With participants aged between 12-25 from the council’s youth program known as YAC, the workshop highlighted the importance of nature and how it connects to people’s wellbeing.

“The intent was to really connect with the environment through the art process,” Smeets said.

“When we’re in nature and present to it we forget all of our business and our concerns. It is a sensory engagement that we get.

“Our body has this sort of sensory memory of it and I think it just calms us.”

Participants were encouraged to choose an element of nature they were drawn toward as a way to find a personal bond with nature.

“Some of the participants chose a pink flower and said ‘this flower reminds me of who I am’,” Smeets said.

“We went through a mindfulness sensory activity to ground ourselves to nature: to connect, to feel it, to smell it, to see it.”

Based in Second Valley, Smeets has more than 12 years’ experience as an arts psychotherapist, working in palliative care.

Smeets said an arts psychotherapist is trained to use the tool of visuals to find clarity, insights and new understandings for those who struggle to communicate verbally.

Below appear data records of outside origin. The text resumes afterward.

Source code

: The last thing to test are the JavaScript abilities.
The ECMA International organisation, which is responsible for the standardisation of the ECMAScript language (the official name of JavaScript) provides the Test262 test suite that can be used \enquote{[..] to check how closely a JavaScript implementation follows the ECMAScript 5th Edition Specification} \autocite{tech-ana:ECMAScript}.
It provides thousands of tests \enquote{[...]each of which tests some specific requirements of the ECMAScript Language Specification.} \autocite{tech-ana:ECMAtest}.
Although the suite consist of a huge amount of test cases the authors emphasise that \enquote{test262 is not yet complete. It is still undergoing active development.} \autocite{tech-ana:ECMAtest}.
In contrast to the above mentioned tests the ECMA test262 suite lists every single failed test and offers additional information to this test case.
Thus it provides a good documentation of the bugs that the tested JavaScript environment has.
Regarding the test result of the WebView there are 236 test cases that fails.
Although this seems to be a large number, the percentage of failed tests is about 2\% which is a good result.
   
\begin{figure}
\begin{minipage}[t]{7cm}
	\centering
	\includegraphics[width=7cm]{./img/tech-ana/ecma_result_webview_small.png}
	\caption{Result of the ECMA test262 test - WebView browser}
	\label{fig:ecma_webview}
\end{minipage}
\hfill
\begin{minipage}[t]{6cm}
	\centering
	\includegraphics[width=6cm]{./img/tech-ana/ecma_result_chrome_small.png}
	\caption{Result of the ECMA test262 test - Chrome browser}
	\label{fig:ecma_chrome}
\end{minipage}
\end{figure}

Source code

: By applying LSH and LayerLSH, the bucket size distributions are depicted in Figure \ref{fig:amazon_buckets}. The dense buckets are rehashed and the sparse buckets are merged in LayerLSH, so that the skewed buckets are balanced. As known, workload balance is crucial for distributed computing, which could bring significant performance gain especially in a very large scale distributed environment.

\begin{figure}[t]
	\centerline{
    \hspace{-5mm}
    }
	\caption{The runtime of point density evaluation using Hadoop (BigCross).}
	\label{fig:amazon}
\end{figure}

“There are times when there’s no language to express some of our experiences, there’s no words that match those feelings, those body felt feelings,” she said.

“By finding another way of communicating a visual language, it really supports people to be able to express something normally they wouldn’t be able to express. It’s a universal language.”

Once the initial idea of gratitude had been established, participants then painted what caught their attention with raw materials they found around themselves.

Smeets said this was the most important part of the workshop as it required participants to put their learnings into a visual practise.

One participant said they didn’t expect to learn about gratitude on the day.

“I will definitely try to use art next time I feel like I don’t know what to do and am feeling stressed,” they told the workshop organisers.

Smeets said the overall message was for participants to be familiar with their emotions and use the grounding strategies learnt through the workshop to help them.

“Once we start doing those things, our hearts become open to connecting with nature and ourselves,” she said.

“They [the participants] realised it wasn’t just the end result that’s important; it’s the art process or the process of engaging that is probably the most important thing.”